A light, cool breeze played with the few rogue strands of hair she hadn’t bothered to secure.  There was something pleasantly scandalous about the fact that she was also up here to delay her attendance at an official meeting.   _ Let them wait a little longer _ , she thought.  Selfishness wasn’t meant to be a cherished trait, but she was finding it more of an indulgence lately, in these small ways.

Twenty meters behind her, the access door slid open, and she scarcely needed the Force to discern who was coming.  Mara didn’t move, waiting for his footsteps to approach.  When she saw his elbow rest atop the railing out of the corner of her eye, she finally looked aside at him.

To his credit, Luke wasn’t staring back at her, but over the city, just as she’d been doing.  Silently Mara turned her mind’s eye to him in like manner as her new appraisal of the world and tried to see him just as a man - a man who, embroiled in war, had to have lost as much as she had.  What had  _ he _ sacrificed and suffered while she’d been fighting for her sanity and mourning the death of her master and livelihood?

His countenance seemed peaceful but his shoulders were set low, curled in rather meekly, his hands clasped together tightly.  His nervousness and expectation were painfully evident.

Turning his face to her, Luke offered a ghost of a smile and asked in friendly concern, “How are you doing?”

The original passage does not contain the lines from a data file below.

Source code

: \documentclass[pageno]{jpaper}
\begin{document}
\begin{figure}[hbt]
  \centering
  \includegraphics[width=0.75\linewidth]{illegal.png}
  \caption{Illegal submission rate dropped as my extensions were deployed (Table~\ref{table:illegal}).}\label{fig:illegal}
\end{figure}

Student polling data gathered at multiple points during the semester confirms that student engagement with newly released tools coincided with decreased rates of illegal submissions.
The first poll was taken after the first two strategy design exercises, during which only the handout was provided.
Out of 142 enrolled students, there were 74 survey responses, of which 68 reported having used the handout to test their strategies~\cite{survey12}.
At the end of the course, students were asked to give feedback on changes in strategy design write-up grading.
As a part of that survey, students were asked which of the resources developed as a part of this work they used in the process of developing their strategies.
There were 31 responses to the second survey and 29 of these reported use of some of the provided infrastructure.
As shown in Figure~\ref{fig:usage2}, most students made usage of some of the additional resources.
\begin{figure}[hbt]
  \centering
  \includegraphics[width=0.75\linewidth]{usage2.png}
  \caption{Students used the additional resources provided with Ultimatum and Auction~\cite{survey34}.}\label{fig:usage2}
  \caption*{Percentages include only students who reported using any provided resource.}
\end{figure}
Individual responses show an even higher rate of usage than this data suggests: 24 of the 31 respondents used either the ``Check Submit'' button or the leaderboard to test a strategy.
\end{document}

Mara pursed her lips and shrugged.  The hollowness in her chest wasn’t filled with this new world, the place she’d once called home and then been forced to flee.  She was fortunate enough to return and start anew; it hadn’t even begun to mend the gaping wound of her old life, torn freshly open by the damning realization of how pointless it had really been, but the void also held promise.  That void could be shaped and redefined.

“It’s just strange,” she replied.  “This was home, but I didn’t...think of it that way.  Now it’s...not exactly home anymore, but…it could be.”

His smile stretched, but there was a deep sadness in his eyes, an empathy that still unsettled her in its desire to embrace her.  She saw his fingers loosen and got the distinct impression that he wished to reach out and grasp her hand, but resisted the urge.  Part of her appreciated his restraint while the other felt a brief pang of longing for that same connection they’d shared on Wayland.

Luke cleared his throat softly and said, “I know you have a decision to make - ”

She sighed loudly, any potential tenderness between them evaporating.  “You know, Karrde’s an even worse idealist than you, if you can believe that.  It’ll be a cold day in all nine Corellian hells before he’ll be able to hold a smuggler’s coalition together, and think that I’ll have the patience to wrangle them without a body count.”

That drew a sincere, hearty chuckle out of Luke.  “What do you think that says about your choice in companions?”

Mutually they froze at his last word, Mara staring incredulously and Luke’s laughter dying out in a sort of awkward terror.  His cheeks began to flush and it definitely wasn’t the wind.  He swallowed, eyes flicking down to their boots and back up again several times before his features softened with an odd expression between shyness and resolve.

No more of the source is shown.